Route information
- Length: 260 km (160 mi)

Major junctions
- East end: T3 in Kitwe
- M16 near Kalulushi
- West end: M8 near Kasempa

Location
- Country: Zambia

Highway system
- Transport in Zambia;
| ← M16 |  | → M19 |

= M18 road (Zambia) =

Road in Zambia

The M18 road is a road in Zambia that connects Kitwe in the Copperbelt Province with Kawana (near Kasempa) in the North-Western Province via Kalulushi and Lufwanyama. It is the only other road after the T5 road that connects the towns of the North-Western and Copperbelt provinces. The section from Kitwe to Kalulushi is designated as the M7 road while the route from Kalulushi westwards to Kasempa District is designated as the M18 road on Zambia's road network.

==M7 road==

The M7 begins in the commercial city centre of Kitwe, at a roundabout junction with the T3 road (Independence Avenue) from Chingola in the north-west and Ndola in the south-east. It begins by going westwards as Kanyanta Road up to the Mindolo Road junction, where it becomes Mindolo Road towards the north-west. At the second left turn, the M7 turns westwards and goes for 6 kilometres to reach a junction with the M18 road east of Kalulushi. From the M18 junction, the M7 goes westwards for another 6 kilometres, meeting the southern terminus of the M16 road (which connects north to Chambishi), to end in Kalulushi Central.

== M18 road ==
From the M7 junction east of Kalulushi, the M18 starts by going southwards for a few metres before turning westwards to separate Kalulushi Central from the southern part of the town, where it meets a road to Southdowns Airport.

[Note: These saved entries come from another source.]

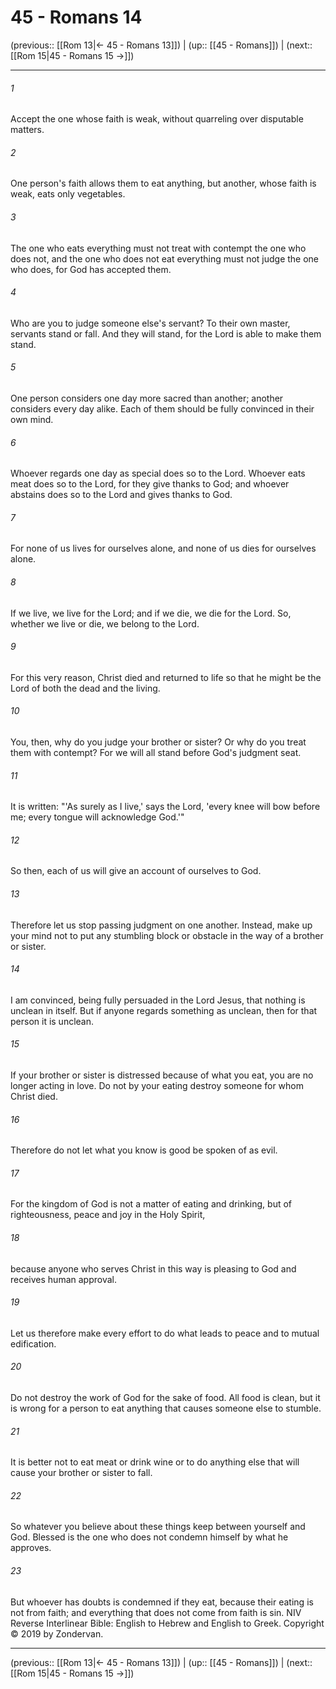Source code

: # 45 - Romans 14

(previous:: [[Rom 13|← 45 - Romans 13]]) | (up:: [[45 - Romans]]) | (next:: [[Rom 15|45 - Romans 15 →]])

***


###### 1 
Accept the one whose faith is weak, without quarreling over disputable matters. 

###### 2 
One person's faith allows them to eat anything, but another, whose faith is weak, eats only vegetables. 

###### 3 
The one who eats everything must not treat with contempt the one who does not, and the one who does not eat everything must not judge the one who does, for God has accepted them. 

###### 4 
Who are you to judge someone else's servant? To their own master, servants stand or fall. And they will stand, for the Lord is able to make them stand. 

###### 5 
One person considers one day more sacred than another; another considers every day alike. Each of them should be fully convinced in their own mind. 

###### 6 
Whoever regards one day as special does so to the Lord. Whoever eats meat does so to the Lord, for they give thanks to God; and whoever abstains does so to the Lord and gives thanks to God. 

###### 7 
For none of us lives for ourselves alone, and none of us dies for ourselves alone. 

###### 8 
If we live, we live for the Lord; and if we die, we die for the Lord. So, whether we live or die, we belong to the Lord. 

###### 9 
For this very reason, Christ died and returned to life so that he might be the Lord of both the dead and the living. 

###### 10 
You, then, why do you judge your brother or sister? Or why do you treat them with contempt? For we will all stand before God's judgment seat. 

###### 11 
It is written: "'As surely as I live,' says the Lord, 'every knee will bow before me; every tongue will acknowledge God.'" 

###### 12 
So then, each of us will give an account of ourselves to God. 

###### 13 
Therefore let us stop passing judgment on one another. Instead, make up your mind not to put any stumbling block or obstacle in the way of a brother or sister. 

###### 14 
I am convinced, being fully persuaded in the Lord Jesus, that nothing is unclean in itself. But if anyone regards something as unclean, then for that person it is unclean. 

###### 15 
If your brother or sister is distressed because of what you eat, you are no longer acting in love. Do not by your eating destroy someone for whom Christ died. 

###### 16 
Therefore do not let what you know is good be spoken of as evil. 

###### 17 
For the kingdom of God is not a matter of eating and drinking, but of righteousness, peace and joy in the Holy Spirit, 

###### 18 
because anyone who serves Christ in this way is pleasing to God and receives human approval. 

###### 19 
Let us therefore make every effort to do what leads to peace and to mutual edification. 

###### 20 
Do not destroy the work of God for the sake of food. All food is clean, but it is wrong for a person to eat anything that causes someone else to stumble. 

###### 21 
It is better not to eat meat or drink wine or to do anything else that will cause your brother or sister to fall. 

###### 22 
So whatever you believe about these things keep between yourself and God. Blessed is the one who does not condemn himself by what he approves. 

###### 23 
But whoever has doubts is condemned if they eat, because their eating is not from faith; and everything that does not come from faith is sin. NIV Reverse Interlinear Bible: English to Hebrew and English to Greek. Copyright © 2019 by Zondervan.

***

(previous:: [[Rom 13|← 45 - Romans 13]]) | (up:: [[45 - Romans]]) | (next:: [[Rom 15|45 - Romans 15 →]])
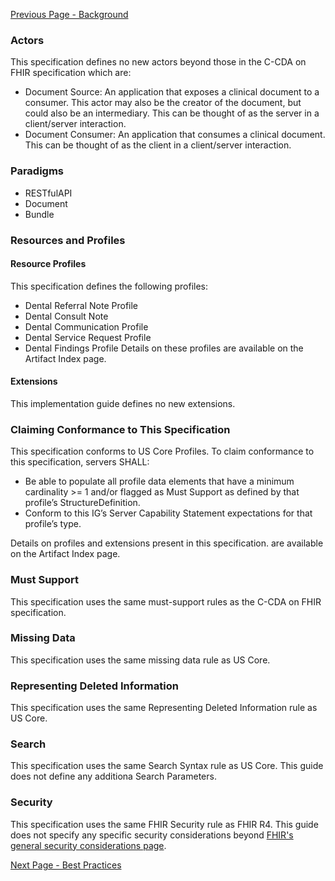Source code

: [Previous Page - Background](background.html)

### Actors

This specification defines no new actors beyond those in the C-CDA on FHIR specification which are: 

* Document Source: An application that exposes a clinical document to a consumer. This actor may also be the creator of the document, but could also be an intermediary. This can be thought of as the server in a client/server interaction.
* Document Consumer: An application that consumes a clinical document. This can be thought of as the client in a client/server interaction.

### Paradigms
* RESTfulAPI
* Document 
* Bundle

### Resources and Profiles
#### Resource Profiles
This specification defines the following profiles:
* Dental Referral Note Profile
* Dental Consult Note
* Dental Communication Profile
* Dental Service Request Profile
* Dental Findings Profile
Details on these profiles are available on the Artifact Index page.
#### Extensions
This implementation guide defines no new extensions.

### Claiming Conformance to This Specification

This specification conforms to US Core Profiles. 
To claim conformance to this specification, servers SHALL:
* Be able to populate all profile data elements that have a minimum cardinality >= 1 and/or flagged as Must Support as defined by that profile’s StructureDefinition.
* Conform to this IG’s Server Capability Statement expectations for that profile’s type.

Details on profiles and extensions present in this specification. are available on the Artifact Index page.

### Must Support

This specification uses the same must-support rules as the C-CDA on FHIR specification.

### Missing Data

This specification uses the same missing data rule as US Core.

### Representing Deleted Information

This specification uses the same Representing Deleted Information rule as US Core.

### Search 
This specification uses the same Search Syntax rule as US Core. This guide does not define any additiona Search Parameters.

### Security
This specification uses the same FHIR Security rule as  FHIR R4.
This guide does not specify any specific security considerations beyond [FHIR's general security considerations page](http://http://hl7.org/fhir/2018Sep/security.html).

[Next Page - Best Practices](best_practices.html)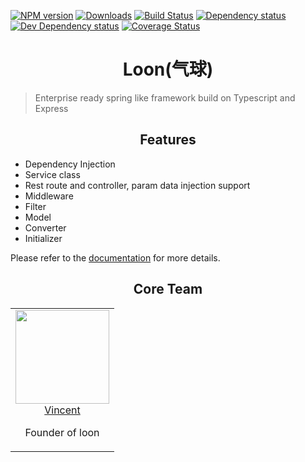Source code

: [![NPM version][npm-image]][npm-url]
[![Downloads][downloads-image]][npm-url]
[![Build Status][travis-image]][travis-url]
[![Dependency status][david-dm-image]][david-dm-url]
[![Dev Dependency status][david-dm-dev-image]][david-dm-dev-url]
[![Coverage Status][coveralls-image]][coveralls-url]


<h1 align="center">Loon(气球)</h1>

> Enterprise ready spring like framework build on Typescript and Express

<h2 align="center">Features</h2>

* Dependency Injection
* Service class
* Rest route and controller, param data injection support
* Middleware 
* Filter
* Model
* Converter
* Initializer

Please refer to the [documentation](https://loon-project.github.io) for more details.

<h2 align="center">Core Team</h2>
<table>
  <tbody>
    <tr>
      <td align="center" valign="top">
        <img width="150" height="150" src="https://github.com/vincent178.png?s=150">
        <br>
        <a href="https://github.com/vincent178">Vincent</a>
        <p>Founder of loon</p>
      </td>
     </tr>
  </tbody>
</table>





[npm-url]: https://npmjs.org/package/loon
[downloads-image]: http://img.shields.io/npm/dm/loon.svg
[npm-image]: http://img.shields.io/npm/v/loon.svg
[travis-url]: https://travis-ci.org/loon-project/loon
[travis-image]: http://img.shields.io/travis/loon-project/loon.svg
[david-dm-url]:https://david-dm.org/loon-project/loon
[david-dm-image]:https://david-dm.org/loon-project/loon.svg
[david-dm-dev-url]:https://david-dm.org/loon-project/loon#info=devDependencies
[david-dm-dev-image]:https://david-dm.org/loon-project/loon/dev-status.svg
[coveralls-url]: https://coveralls.io/github/loon-project/loon
[coveralls-image]:https://coveralls.io/repos/loon-project/loon/badge.svg
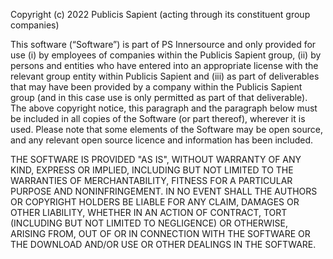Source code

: Copyright (c) 2022 Publicis Sapient (acting through its constituent group companies)
 
This software (“Software”) is part of PS Innersource and only provided for use (i) by employees of companies within the Publicis Sapient group, (ii) by persons and entities who have entered into an appropriate license with the relevant group entity within Publicis Sapient and (iii) as part of deliverables that may have been provided by a company within the Publicis Sapient group (and in this case use is only permitted as part of that deliverable). The above copyright notice, this paragraph and the paragraph below must be included in all copies of the Software (or part thereof), wherever it is used. Please note that some elements of the Software may be open source, and any relevant open source licence and information has been included.
 
THE SOFTWARE IS PROVIDED "AS IS", WITHOUT WARRANTY OF ANY KIND, EXPRESS OR IMPLIED, INCLUDING BUT NOT LIMITED TO THE WARRANTIES OF MERCHANTABILITY, FITNESS FOR A PARTICULAR PURPOSE AND NONINFRINGEMENT. IN NO EVENT SHALL THE AUTHORS OR COPYRIGHT HOLDERS BE LIABLE FOR ANY CLAIM, DAMAGES OR OTHER LIABILITY, WHETHER IN AN ACTION OF CONTRACT, TORT (INCLUDING BUT NOT LIMITED TO NEGLIGENCE) OR OTHERWISE, ARISING FROM, OUT OF OR IN CONNECTION WITH THE SOFTWARE OR THE DOWNLOAD AND/OR USE OR OTHER DEALINGS IN THE SOFTWARE.
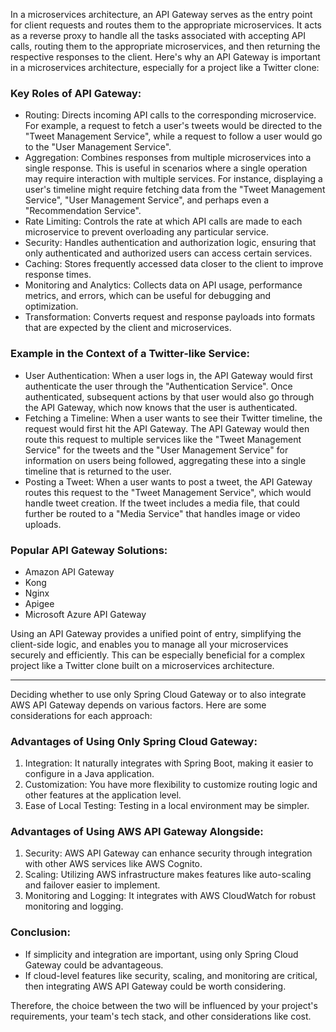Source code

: 
In a microservices architecture, an API Gateway serves as the entry point for client requests and routes them to the appropriate microservices. It acts as a reverse proxy to handle all the tasks associated with accepting API calls, routing them to the appropriate microservices, and then returning the respective responses to the client. Here's why an API Gateway is important in a microservices architecture, especially for a project like a Twitter clone:

### Key Roles of API Gateway:
- Routing: Directs incoming API calls to the corresponding microservice. For example, a request to fetch a user's tweets would be directed to the "Tweet Management Service", while a request to follow a user would go to the "User Management Service".
- Aggregation: Combines responses from multiple microservices into a single response. This is useful in scenarios where a single operation may require interaction with multiple services. For instance, displaying a user's timeline might require fetching data from the "Tweet Management Service", "User Management Service", and perhaps even a "Recommendation Service".
- Rate Limiting: Controls the rate at which API calls are made to each microservice to prevent overloading any particular service.
- Security: Handles authentication and authorization logic, ensuring that only authenticated and authorized users can access certain services.
- Caching: Stores frequently accessed data closer to the client to improve response times.
- Monitoring and Analytics: Collects data on API usage, performance metrics, and errors, which can be useful for debugging and optimization.
- Transformation: Converts request and response payloads into formats that are expected by the client and microservices.

### Example in the Context of a Twitter-like Service:

- User Authentication: When a user logs in, the API Gateway would first authenticate the user through the "Authentication Service". Once authenticated, subsequent actions by that user would also go through the API Gateway, which now knows that the user is authenticated.
- Fetching a Timeline: When a user wants to see their Twitter timeline, the request would first hit the API Gateway. The API Gateway would then route this request to multiple services like the "Tweet Management Service" for the tweets and the "User Management Service" for information on users being followed, aggregating these into a single timeline that is returned to the user.
- Posting a Tweet: When a user wants to post a tweet, the API Gateway routes this request to the "Tweet Management Service", which would handle tweet creation. If the tweet includes a media file, that could further be routed to a "Media Service" that handles image or video uploads.

### Popular API Gateway Solutions:

- Amazon API Gateway
- Kong
- Nginx
- Apigee
- Microsoft Azure API Gateway

Using an API Gateway provides a unified point of entry, simplifying the client-side logic, and enables you to manage all your microservices securely and efficiently. This can be especially beneficial for a complex project like a Twitter clone built on a microservices architecture.



---


Deciding whether to use only Spring Cloud Gateway or to also integrate AWS API Gateway depends on various factors.
Here are some considerations for each approach:

### Advantages of Using Only Spring Cloud Gateway:
1. Integration: It naturally integrates with Spring Boot, making it easier to configure in a Java application.
2. Customization: You have more flexibility to customize routing logic and other features at the application level.
3. Ease of Local Testing: Testing in a local environment may be simpler.

### Advantages of Using AWS API Gateway Alongside:
1. Security: AWS API Gateway can enhance security through integration with other AWS services like AWS Cognito.
2. Scaling: Utilizing AWS infrastructure makes features like auto-scaling and failover easier to implement.
3. Monitoring and Logging: It integrates with AWS CloudWatch for robust monitoring and logging.

### Conclusion:
- If simplicity and integration are important, using only Spring Cloud Gateway could be advantageous.
- If cloud-level features like security, scaling, and monitoring are critical, then integrating AWS API Gateway could be worth considering.

Therefore, the choice between the two will be influenced by your project's requirements, your team's tech stack, and other considerations like cost.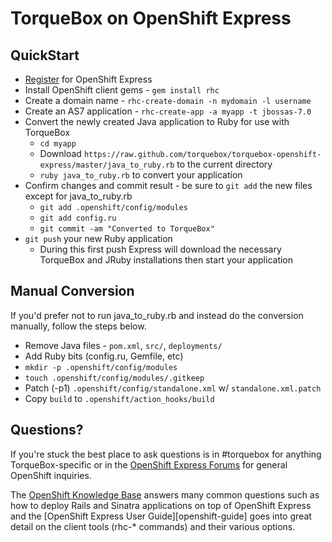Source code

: [register]: https://openshift.redhat.com/app/user/new/express
[forums]: https://www.redhat.com/openshift/forums/express
[openshift-kb]: https://www.redhat.com/openshift/kb


# TorqueBox on OpenShift Express

## QuickStart

* [Register][] for OpenShift Express
* Install OpenShift client gems - `gem install rhc`
* Create a domain name - `rhc-create-domain -n mydomain -l username`
* Create an AS7 application - `rhc-create-app -a myapp -t jbossas-7.0`
* Convert the newly created Java application to Ruby for use with TorqueBox
  * `cd myapp`
  * Download `https://raw.github.com/torquebox/torquebox-openshift-express/master/java_to_ruby.rb` to the current directory
  * `ruby java_to_ruby.rb` to convert your application
* Confirm changes and commit result - be sure to `git add` the new files except for java_to_ruby.rb
  * `git add .openshift/config/modules`
  * `git add config.ru`
  * `git commit -am "Converted to TorqueBox"`
* `git push` your new Ruby application
  * During this first push Express will download the necessary TorqueBox and
    JRuby installations then start your application


## Manual Conversion

If you'd prefer not to run java_to_ruby.rb and instead do the
conversion manually, follow the steps below.

* Remove Java files - `pom.xml`, `src/`, `deployments/`
* Add Ruby bits (config.ru, Gemfile, etc)
* `mkdir -p .openshift/config/modules`
* `touch .openshift/config/modules/.gitkeep`
* Patch (-p1) `.openshift/config/standalone.xml` w/ `standalone.xml.patch`
* Copy `build` to `.openshift/action_hooks/build`


## Questions?

If you're stuck the best place to ask questions is in #torquebox for
anything TorqueBox-specific or in the [OpenShift Express
Forums][forums] for general OpenShift inquiries.

The [OpenShift Knowledge Base][openshift-kb] answers many common
questions such as how to deploy Rails and Sinatra applications on top
of OpenShift Express and the [OpenShift Express User
Guide][openshift-guide] goes into great detail on the client tools
(rhc-* commands) and their various options.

From Kalulushi, the M18 goes westwards for 245 kilometres, through the rural town of Lufwanyama, crossing into the North-Western Province, to reach its western terminus at a junction with the M8 road in the settlement named Kawana in Kasempa District (60 kilometres north of Kasempa), with the M8 providing access to the towns of Kasempa and Kabompo in the south (& Solwezi in the north).

== Route for trucks ==
In order for heavy vehicles coming from Ndola and Lusaka (using the T3 road) to avoid the Kitwe city centre and Kitwe's northern suburbs (which are busy commercial areas) on the way to DR Congo via Chingola, some trucks are advised to use the M7 road from Kitwe to Kalulushi, then the M16 road from Kalulushi to Chambishi, as an alternative route. Just before Chambishi, heavy vehicles rejoin the main road (T3) and proceed to Chingola.